Description of the task:
Return only the lines from the top of the data down to the one that holds "A los botones", both included, without any pictures.

Excerpts from a dataset:
┏━━

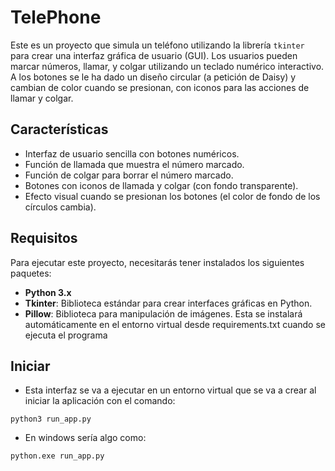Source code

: # TelePhone

Este es un proyecto que simula un teléfono utilizando la librería `tkinter` para crear una interfaz gráfica de usuario (GUI). Los usuarios pueden marcar números, llamar, y colgar utilizando un teclado numérico interactivo. 
A los botones se le ha dado un diseño circular (a petición de Daisy) y cambian de color cuando se presionan, con iconos para las acciones de llamar y colgar. 

## Características

- Interfaz de usuario sencilla con botones numéricos.
- Función de llamada que muestra el número marcado.
- Función de colgar para borrar el número marcado.
- Botones con iconos de llamada y colgar (con fondo transparente).
- Efecto visual cuando se presionan los botones (el color de fondo de los círculos cambia).

## Requisitos

Para ejecutar este proyecto, necesitarás tener instalados los siguientes paquetes:

- **Python 3.x**
- **Tkinter**: Biblioteca estándar para crear interfaces gráficas en Python.
- **Pillow**: Biblioteca para manipulación de imágenes. Esta se instalará automáticamente en el entorno virtual desde requirements.txt cuando se ejecuta el programa

## Iniciar

- Esta interfaz se va a ejecutar en un entorno virtual que se va a crear al iniciar la aplicación con el comando:

```
python3 run_app.py
```

- En windows sería algo como:

```
python.exe run_app.py
```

┗━━

Response area:
Source code

: # TelePhone

Este es un proyecto que simula un teléfono utilizando la librería `tkinter` para crear una interfaz gráfica de usuario (GUI). Los usuarios pueden marcar números, llamar, y colgar utilizando un teclado numérico interactivo. 
A los botones se le ha dado un diseño circular (a petición de Daisy) y cambian de color cuando se presionan, con iconos para las acciones de llamar y colgar. 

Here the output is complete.